There has been much debate about exactly how language is learned and many issues are still unresolved. There are many theories of second-language acquisition, but none are accepted as a complete explanation by all SLA researchers. Due to the interdisciplinary nature of the field of SLA, this is not expected to happen in the foreseeable future. Although attempts have been made to provide a more unified account that tries to bridge first language acquisition and second language learning research.

== Language difficulty and learning time ==

The time taken to reach a high level of proficiency can vary depending on the language learned. In the case of native English speakers, some estimates were provided by the Foreign Service Institute (FSI) of the U.S. Department of State—which compiled approximate learning expectations for several languages for their professional staff (native English speakers who generally already know other languages). Category I Languages include Italian and Swedish (24 weeks or 600 class hours) and French (30 weeks or 750 class hours). Category II Languages include German, Haitian Creole, Indonesian, Malay, and Swahili (approx. 36 weeks or 900 class hours). Category III Languages include many languages, such as Finnish, Polish, Russian, Tagalog, Vietnamese, and many others (approx. 44 weeks, 1100 class hours).

Determining a language's difficulty can depend on a few factors like grammar and pronunciation. For instance, Norwegian is one of the easiest languages to learn for English speakers because its vocabulary shares many cognates and has a sentence structure similar to English.

Of the 63 languages analyzed, the five most difficult languages to reach proficiency in speaking and reading, requiring 88 weeks (2200 class hours, Category IV Languages), are Arabic, Cantonese, Mandarin, Japanese, and Korean. The Foreign Service Institute and the National Virtual Translation Center both note that Japanese is typically more difficult to learn than other languages in this group.

There are other rankings of language difficulty as the one by The British Foreign Office Diplomatic Service Language Centre which lists the difficult languages in Class I
(Cantonese, Japanese, Korean, Mandarin); the easier languages are in Class V (e.g. Afrikaans, Bislama, Catalan, French, Spanish, Swedish).

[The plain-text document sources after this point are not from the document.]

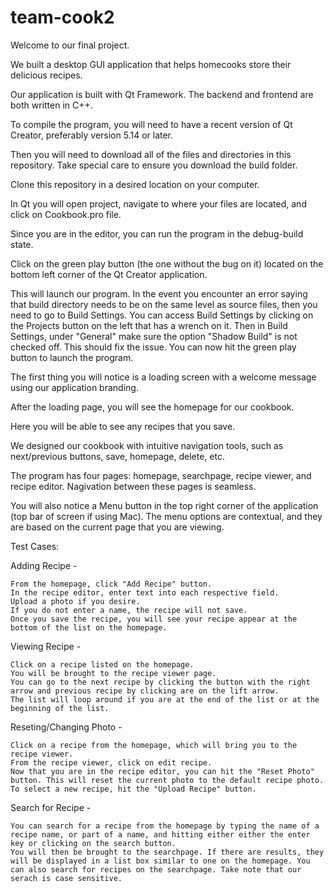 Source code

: # team-cook2

Welcome to our final project.


We built a desktop GUI application that helps homecooks store their delicious recipes.

Our application is built with Qt Framework. The backend and frontend are both written in C++.

To compile the program, you will need to have a recent version of Qt Creator, preferably version 5.14 or later.

Then you will need to download all of the files and directories in this repository. Take special care to ensure you download the build folder.


Clone this repository in a desired location on your computer.

In Qt you will open project, navigate to where your files are located, and click on Cookbook.pro file.

Since you are in the editor, you can run the program in the debug-build state.

Click on the green play button (the one without the bug on it) located on the bottom left corner of the Qt Creator application.

This will launch our program. In the event you encounter an error saying that build directory needs to be on the same level as source files, then you need to go to Build Settings. You can access Build Settings by clicking on the Projects button on the left that has a wrench on it. Then in Build Settings, under "General" make sure the option "Shadow Build" is not checked off. This should fix the issue. You can now hit the green play button to launch the program.


The first thing you will notice is a loading screen with a welcome message using our application branding.

After the loading page, you will see the homepage for our cookbook. 

Here you will be able to see any recipes that you save. 


We designed our cookbook with intuitive navigation tools, such as next/previous buttons, save, homepage, delete, etc. 

The program has four pages: homepage, searchpage, recipe viewer, and recipe editor. Nagivation between these pages is seamless.

You will also notice a Menu button in the top right corner of the application (top bar of screen if using Mac). The menu options are contextual, and they are based on the current page that you are viewing.



Test Cases:

Adding Recipe - 

	From the homepage, click "Add Recipe" button.
	In the recipe editor, enter text into each respective field.
	Upload a photo if you desire.
	If you do not enter a name, the recipe will not save.
	Once you save the recipe, you will see your recipe appear at the bottom of the list on the homepage.



Viewing Recipe - 

	Click on a recipe listed on the homepage.
	You will be brought to the recipe viewer page.
	You can go to the next recipe by clicking the button with the right arrow and previous recipe by clicking are on the lift arrow.
	The list will loop around if you are at the end of the list or at the beginning of the list.



Reseting/Changing Photo - 

	Click on a recipe from the homepage, which will bring you to the recipe viewer.
	From the recipe viewer, click on edit recipe.
	Now that you are in the recipe editor, you can hit the "Reset Photo" button. This will reset the current photo to the default recipe photo.
	To select a new recipe, hit the "Upload Recipe" button.



Search for Recipe -

	You can search for a recipe from the homepage by typing the name of a recipe name, or part of a name, and hitting either either the enter key or clicking on the search button.
	You will then be brought to the searchpage. If there are results, they will be displayed in a list box similar to one on the homepage. You can also search for recipes on the searchpage. Take note that our serach is case sensitive. 
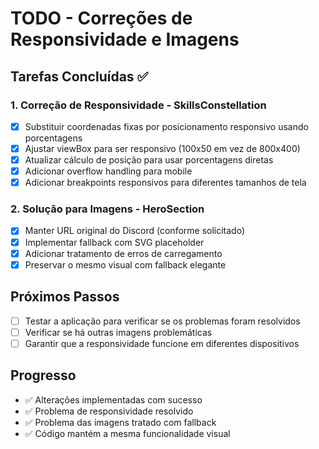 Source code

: # TODO - Correções de Responsividade e Imagens

## Tarefas Concluídas ✅

### 1. Correção de Responsividade - SkillsConstellation
- [x] Substituir coordenadas fixas por posicionamento responsivo usando porcentagens
- [x] Ajustar viewBox para ser responsivo (100x50 em vez de 800x400)
- [x] Atualizar cálculo de posição para usar porcentagens diretas
- [x] Adicionar overflow handling para mobile
- [x] Adicionar breakpoints responsivos para diferentes tamanhos de tela

### 2. Solução para Imagens - HeroSection
- [x] Manter URL original do Discord (conforme solicitado)
- [x] Implementar fallback com SVG placeholder
- [x] Adicionar tratamento de erros de carregamento
- [x] Preservar o mesmo visual com fallback elegante

## Próximos Passos
- [ ] Testar a aplicação para verificar se os problemas foram resolvidos
- [ ] Verificar se há outras imagens problemáticas
- [ ] Garantir que a responsividade funcione em diferentes dispositivos

## Progresso
- ✅ Alterações implementadas com sucesso
- ✅ Problema de responsividade resolvido
- ✅ Problema das imagens tratado com fallback
- ✅ Código mantém a mesma funcionalidade visual

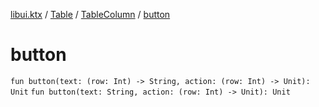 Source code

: [libui.ktx](../../index.md) / [Table](../index.md) / [TableColumn](index.md) / [button](./button.md)

# button

`fun button(text: (row: Int) -> String, action: (row: Int) -> Unit): Unit`
`fun button(text: String, action: (row: Int) -> Unit): Unit` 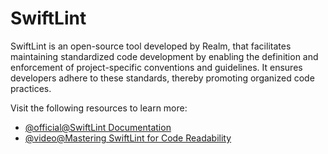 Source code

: # SwiftLint

SwiftLint is an open-source tool developed by Realm, that facilitates maintaining standardized code development by enabling the definition and enforcement of project-specific conventions and guidelines. It ensures developers adhere to these standards, thereby promoting organized code practices.

Visit the following resources to learn more:

- [@official@SwiftLint Documentation](https://github.com/realm/SwiftLint)
- [@video@Mastering SwiftLint for Code Readability](https://www.youtube.com/watch?v=4YQ6DJ-xovY) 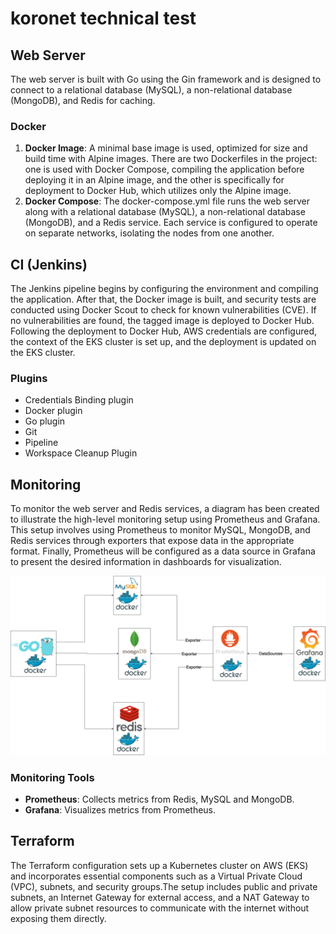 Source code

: # koronet technical test

## Web Server
The web server is built with Go using the Gin framework and is designed to connect to a relational database (MySQL), a non-relational database (MongoDB), and Redis for caching.

### Docker
1. **Docker Image**: A minimal base image is used, optimized for size and build time with Alpine images. There are two Dockerfiles in the project: one is used with Docker Compose, compiling the application before deploying it in an Alpine image, and the other is specifically for deployment to Docker Hub, which utilizes only the Alpine image.
2. **Docker Compose**: The docker-compose.yml file runs the web server along with a relational database (MySQL), a non-relational database (MongoDB), and a Redis service. Each service is configured to operate on separate networks, isolating the nodes from one another. 

## CI (Jenkins)
The Jenkins pipeline begins by configuring the environment and compiling the application. After that, the Docker image is built, and security tests are conducted using Docker Scout to check for known vulnerabilities (CVE). If no vulnerabilities are found, the tagged image is deployed to Docker Hub. Following the deployment to Docker Hub, AWS credentials are configured, the context of the EKS cluster is set up, and the deployment is updated on the EKS cluster.

### Plugins
- Credentials Binding plugin
- Docker plugin
- Go plugin
- Git
- Pipeline 
- Workspace Cleanup Plugin

## Monitoring
To monitor the web server and Redis services, a diagram has been created to illustrate the high-level monitoring setup using Prometheus and Grafana. This setup involves using Prometheus to monitor MySQL, MongoDB, and Redis services through exporters that expose data in the appropriate format. Finally, Prometheus will be configured as a data source in Grafana to present the desired information in dashboards for visualization.

![Monitoring Diagram](assets/monitoring_high_level_diagram.png)

### Monitoring Tools
- **Prometheus**: Collects metrics from  Redis, MySQL and MongoDB.
- **Grafana**: Visualizes metrics from Prometheus.

## Terraform
The Terraform configuration sets up a Kubernetes cluster on AWS (EKS) and incorporates essential components such as a Virtual Private Cloud (VPC), subnets, and security groups.The setup includes public and private subnets, an Internet Gateway for external access, and a NAT Gateway to allow private subnet resources to communicate with the internet without exposing them directly.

== Comparisons with first-language acquisition ==
Adults who learn a second language differ from children learning their first language in at least two ways: children are still developing their brains whereas adults have mature minds, and adults have at least a first language that orients their thinking and speaking. Although some adult second-language learners reach very high levels of proficiency, pronunciation tends to be non-native. This lack of native pronunciation in adult learners is explained by the critical period hypothesis. When a learner's speech plateaus, it is known as fossilization.

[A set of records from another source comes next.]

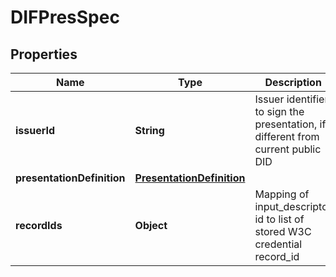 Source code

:

# DIFPresSpec


## Properties

Name | Type | Description | Notes
------------ | ------------- | ------------- | -------------
**issuerId** | **String** | Issuer identifier to sign the presentation, if different from current public DID |  [optional]
**presentationDefinition** | [**PresentationDefinition**](PresentationDefinition.md) |  |  [optional]
**recordIds** | **Object** | Mapping of input_descriptor id to list of stored W3C credential record_id |  [optional]



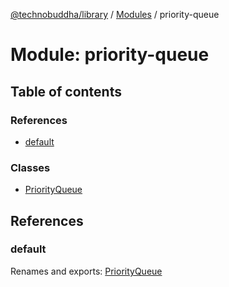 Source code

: [@technobuddha/library](../../README.md) / [Modules](../Modules.md) / priority-queue

# Module: priority-queue

## Table of contents

### References

- [default](priority_queue.md#default)

### Classes

- [PriorityQueue](../classes/priority_queue.priorityqueue.md)

## References

### default

Renames and exports: [PriorityQueue](../classes/priority_queue.priorityqueue.md)
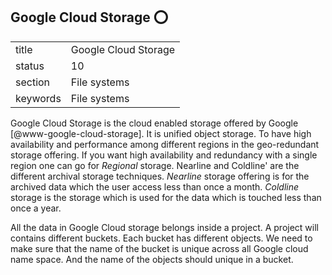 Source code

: ## Google Cloud Storage :o:


|          |                          |
| -------- | ------------------------ |
| title    | Google Cloud Storage     | 
| status   | 10                       |
| section  | File systems             |
| keywords | File systems             |



Google Cloud Storage is the cloud enabled storage offered by
Google [@www-google-cloud-storage]. It is unified object
storage. To have high availability and performance among different
regions in the geo-redundant storage offering. If you want high
availability and redundancy with a single region one can go for
*Regional* storage. Nearline and Coldline' are the different
archival storage techniques. *Nearline* storage offering is for
the archived data which the user access less than once a
month. *Coldline* storage is the storage which is used for the
data which is touched less than once a year.

All the data in Google Cloud storage belongs inside a project. A
project will contains different buckets. Each bucket has different
objects. We need to make sure that the name of the bucket is unique
across all Google cloud name space. And the name of the objects should
unique in a bucket.





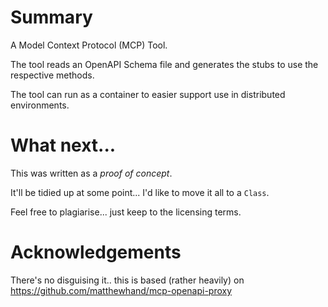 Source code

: # Summary

A Model Context Protocol (MCP) Tool.

The tool reads an OpenAPI Schema file and generates the stubs to use the respective methods.

The tool can run as a container to easier support use in distributed environments.

# What next...

This was written as a _proof of concept_. 

It'll be tidied up at some point... I'd like to move it all to a `Class`.

Feel free to plagiarise... just keep to the licensing terms.

# Acknowledgements

There's no disguising it.. this is based (rather heavily) on https://github.com/matthewhand/mcp-openapi-proxy


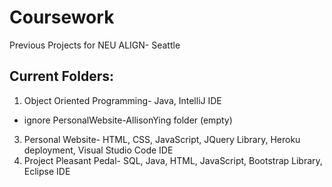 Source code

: # Coursework
Previous Projects for NEU ALIGN- Seattle


## Current Folders:
1. Object Oriented Programming- Java, IntelliJ IDE
- ignore PersonalWebsite-AllisonYing folder (empty)
3. Personal Website- HTML, CSS, JavaScript, JQuery Library, Heroku deployment, Visual Studio Code IDE
4. Project Pleasant Pedal- SQL, Java, HTML, JavaScript, Bootstrap Library, Eclipse IDE
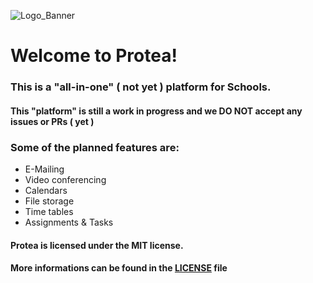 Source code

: ![Logo_Banner](https://user-images.githubusercontent.com/55046135/218058811-4250b134-bed3-474d-85d8-d6ee8819d30a.png)


# Welcome to Protea!

### This is a "all-in-one" ( not yet ) platform for Schools.

#### This "platform" is still a work in progress and we DO NOT accept any issues or PRs ( yet )

### Some of the planned features are:

- E-Mailing
- Video conferencing
- Calendars
- File storage
- Time tables
- Assignments & Tasks


#### Protea is licensed under the MIT license.
#### More informations can be found in the [LICENSE](LICENSE) file

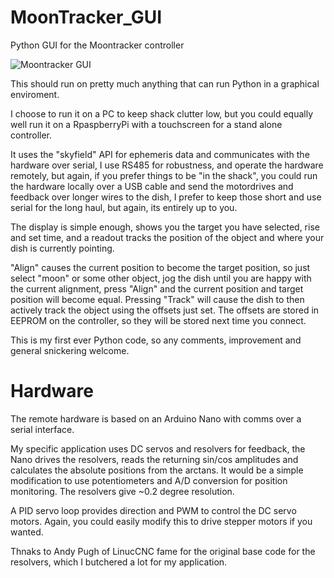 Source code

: # MoonTracker_GUI
Python GUI for the Moontracker controller

![Moontracker GUI](https://raw.githubusercontent.com/rszemeti/MoonTracker_GUI/main/images/Screenshot.JPG)

This should run on pretty much anything that can run Python in a graphical enviroment.

I choose to run it on a PC to keep shack clutter low, but you could equally well run it on a RpaspberryPi with a touchscreen for a stand alone controller.

It uses the "skyfield" API for ephemeris data and communicates with the hardware over serial, I use RS485 for robustness, and operate the hardware remotely, but again, if you prefer things to be "in the shack", you could run the hardware locally over a USB cable and send the motordrives and feedback over longer wires to the dish, I prefer to keep those short and use serial for the long haul, but again, its entirely up to you.

The display is simple enough,  shows you the target you have selected, rise and set time, and a readout tracks the position of the object and where your dish is currently pointing.

"Align" causes the current position to become the target position, so just select "moon" or some other object, jog the dish until you are happy with the current alignment, press "Align" and the current position and target position will become equal.
 Pressing "Track" will cause the dish to then actively track the object using the offsets just set.  The offsets are stored in EEPROM on the controller, so they will be stored next time you connect.
 
This is my first ever Python code, so any comments, improvement and general snickering welcome.
 
# Hardware

The remote hardware is based on an Arduino Nano with comms over a serial interface.

My specific application uses DC servos and resolvers for feedback, the Nano drives the resolvers, reads the returning sin/cos amplitudes and calculates the absolute positions from the arctans. It would be a simple modification to use potentiometers and A/D conversion for position monitoring.  The resolvers give ~0.2 degree resolution.

A PID servo loop provides direction and PWM to control the DC servo motors.  Again, you could easily modify this to drive stepper motors if you wanted.

Thnaks to Andy Pugh of LinucCNC fame for the original base code for the resolvers, which I butchered a lot for my application.
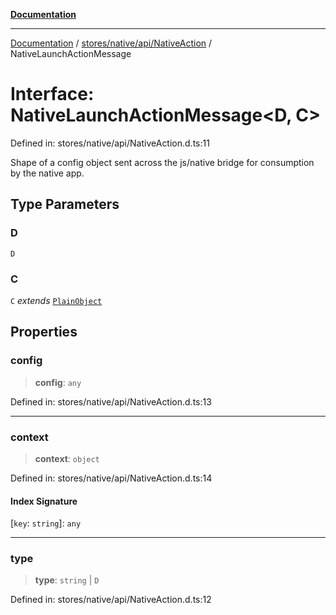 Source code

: [**Documentation**](../../../../../index.md)

***

[Documentation](../../../../../index.md) / [stores/native/api/NativeAction](../index.md) / NativeLaunchActionMessage

# Interface: NativeLaunchActionMessage\<D, C\>

Defined in: stores/native/api/NativeAction.d.ts:11

Shape of a config object sent across the js/native bridge for consumption by the native app.

## Type Parameters

### D

`D`

### C

`C` *extends* [`PlainObject`](../../../../../perspective-client/type-aliases/PlainObject.md)

## Properties

### config

> **config**: `any`

Defined in: stores/native/api/NativeAction.d.ts:13

***

### context

> **context**: `object`

Defined in: stores/native/api/NativeAction.d.ts:14

#### Index Signature

\[`key`: `string`\]: `any`

***

### type

> **type**: `string` \| `D`

Defined in: stores/native/api/NativeAction.d.ts:12
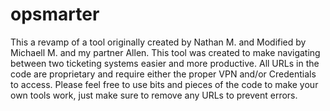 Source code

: # opsmarter
This a revamp of a tool originally created by Nathan M. and Modified by Michaell M. and my partner Allen. This tool was created to make navigating between two ticketing systems easier and more productive. All URLs in the code are proprietary and require either the proper VPN and/or Credentials to access. Please feel free to use bits and pieces of the code to make your own tools work, just make sure to remove any URLs to prevent errors.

Also, when people learn a second language, the way they speak their first language changes in subtle ways. These changes can be with any aspect of language, from pronunciation and syntax to the gestures the learner makes and the language features they tend to notice. For example, French speakers who spoke English as a second language pronounced the /t/ sound in French differently from monolingual French speakers. This kind of change in pronunciation has been found even at the onset of second-language acquisition; for example, English speakers pronounced the English /p t k/ sounds, as well as English vowels, differently after they began to learn Korean. These effects of the second language on the first led Vivian Cook to propose the idea of multi-competence, which sees the different languages a person speaks not as separate systems, but as related systems in their mind. A 2025 study found that adult learners can attune to the prosody of a new language after brief exposure, but that concurrent exposure to orthography—especially deep or unfamiliar scripts—hampers this ability. This suggests that difficulties with second-language prosody may be influenced by learning conditions, not just age-related factors.

== Learner language ==

Originally, attempts to describe learner language were based on comparing different languages or analyzing learners' errors. However, these approaches could not fully predict all the errors learners make during the process of acquiring a second language. To address this limitation and explain learners’ systematic errors, the concept of interlanguage was introduced. Interlanguage refers to the linguistic system that emerges in the minds of second language learners. It is not considered a defective version of the target language riddled with random errors, nor is it purely a result of errors transferred from the learner’s first language. Instead, it is viewed as a language in its own right, with its own systematic rules. Most aspects of language—syntax, phonology, lexicon, and pragmatics—can be analyzed from the perspective of interlanguage. For more detailed information, please refer to the main articles on Interlanguage.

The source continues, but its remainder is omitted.